Weather cancellation impacts team
Girls’ track conference meet condensed
May 18, 2017
In response to the condensing of her team’s conference meet into one day instead of two, senior captain Samantha Baer said her role as a leader involves communicating with and encouraging the team, even through obstacles.
“(I am) encouraging them that we’ve been doing this all season,” Baer said. “We’ve been training with multiple events every meet because our team is small, so this is something our team can for sure handle and it’s almost in my opinion for the SLP team in general an advantage because we’re ready for this where other teams haven’t been doing multiple events.”
According to head coach Christine Tvrdik, a weather-related cancellation the first day of the team’s conference meet May 17 caused the meet to take place all on the scheduled second day of competition May 18.
“It’s set up to be a two-day meet, so there’s prelims and finals, but because of the weather yesterday with lightning and thunder, we legally cannot compete. Instead of having a rain day, they condensed it to one day, so today now it’s kind of a long day and it gets condensed a little bit,” Tvrdik said.

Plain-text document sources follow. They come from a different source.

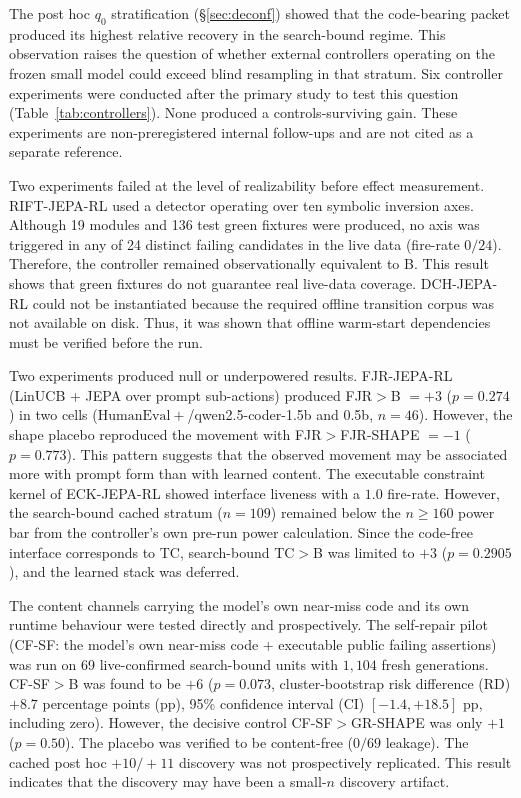 \documentclass{article}
\numberwithin{equation}{section}  %
\theoremstyle{definition}
\newcommand{\armB}{\textsf{B}}
\newcommand{\armTC}{\textsf{TC}}
\newcommand{\armCF}{\textsf{CF-SF}}
\newcommand{\armGR}{\textsf{GR-SHAPE}}
\begin{document}
The post hoc $q_0$ stratification (\S\ref{sec:deconf}) showed that the code-bearing packet
produced its highest relative recovery in the search-bound regime. This observation raises the
question of whether external controllers operating on the frozen small model could exceed
blind resampling in that stratum. Six controller experiments were conducted after the primary
study to test this question (Table~\ref{tab:controllers}). None produced a controls-surviving
gain. These experiments are non-preregistered internal follow-ups and are not cited as a
separate reference.

Two experiments failed at the level of realizability before effect measurement. RIFT-JEPA-RL
used a detector operating over ten symbolic inversion axes. Although 19 modules and 136 test
green fixtures were produced, no axis was triggered in any of 24 distinct failing candidates
in the live data (fire-rate $0/24$). Therefore, the controller remained observationally
equivalent to \armB{}. This result shows that green fixtures do not guarantee real live-data
coverage. DCH-JEPA-RL could not be instantiated because the required offline transition corpus
was not available on disk. Thus, it was shown that offline warm-start dependencies must be
verified before the run.

Two experiments produced null or underpowered results. FJR-JEPA-RL (LinUCB + JEPA over prompt
sub-actions) produced FJR$>$\armB{} $=+3$ ($p{=}0.274$) in two cells
($\mathrm{HumanEval}{+}$/qwen2.5-coder-1.5b and 0.5b, $n{=}46$). However, the shape placebo
reproduced the movement with FJR$>$FJR-SHAPE $=-1$ ($p{=}0.773$). This pattern suggests that
the observed movement may be associated more with prompt form than with learned content. The
executable constraint kernel of ECK-JEPA-RL showed interface liveness with a $1.0$ fire-rate.
However, the search-bound cached stratum ($n{=}109$) remained below the $n{\ge}160$ power bar
from the controller's own pre-run power calculation. Since the code-free interface corresponds
to \armTC{}, search-bound \armTC{}$>$\armB{} was limited to $+3$ ($p{=}0.2905$), and the
learned stack was deferred.

The content channels carrying the model's own near-miss code and its own runtime behaviour
were tested directly and prospectively. The self-repair pilot
(\armCF{}: the model's own near-miss code + executable public failing assertions) was run on
69 live-confirmed search-bound units with $1{,}104$ fresh generations. \armCF{}$>$\armB{}
was found to be $+6$ ($p{=}0.073$, cluster-bootstrap risk difference (RD) $+8.7$ percentage
points (pp), 95\% confidence interval (CI) $[-1.4,+18.5]$ pp, including zero). However, the
decisive control \armCF{}$>$\armGR{} was only $+1$ ($p{=}0.50$). The placebo was verified to
be content-free ($0/69$ leakage). The cached post hoc $+10/+11$ discovery was not
prospectively replicated. This result indicates that the discovery may have been a small-$n$
discovery artifact.
\end{document}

Baer said the cancellation impacts Park more profoundly than other schools due to the size of the team.
“For us it was kind of a big factor because our team is very small so we’re only taking like 25 people on average for girls and boys, so this makes us have to perform extremely well on this day,” Baer said. “With low numbers we have higher expectations to perform better in more events than other teams have.”
Junior Katelyn Lanoux said the meet cancellation works against herself and other Park athletes who run in multiple events.
“The meet combined into one day gives the advantage to the larger schools because they have less multi-event athletes,” Lanoux said. “As for us, we have (many) multi-event athletes, so (others and myself) have to run our races twice or cram their field events into small windows of time between their running events.”
Tvrdik said the team is stronger than past years going into the end of the season.
“I’m really happy with (the season so far). This is my fifth season as the head coach and this is probably the most competitive team we’ve had,” Tvrdik said. “Every year it’s seemed to get a little bit better and I think kids are pretty committed to it.”
According to Baer, the team finished third behind Bloomington Jefferson and Chaska, fulfilling its goal of placing in the top four. The team now prepares to compete at Sections May 30 and June 1.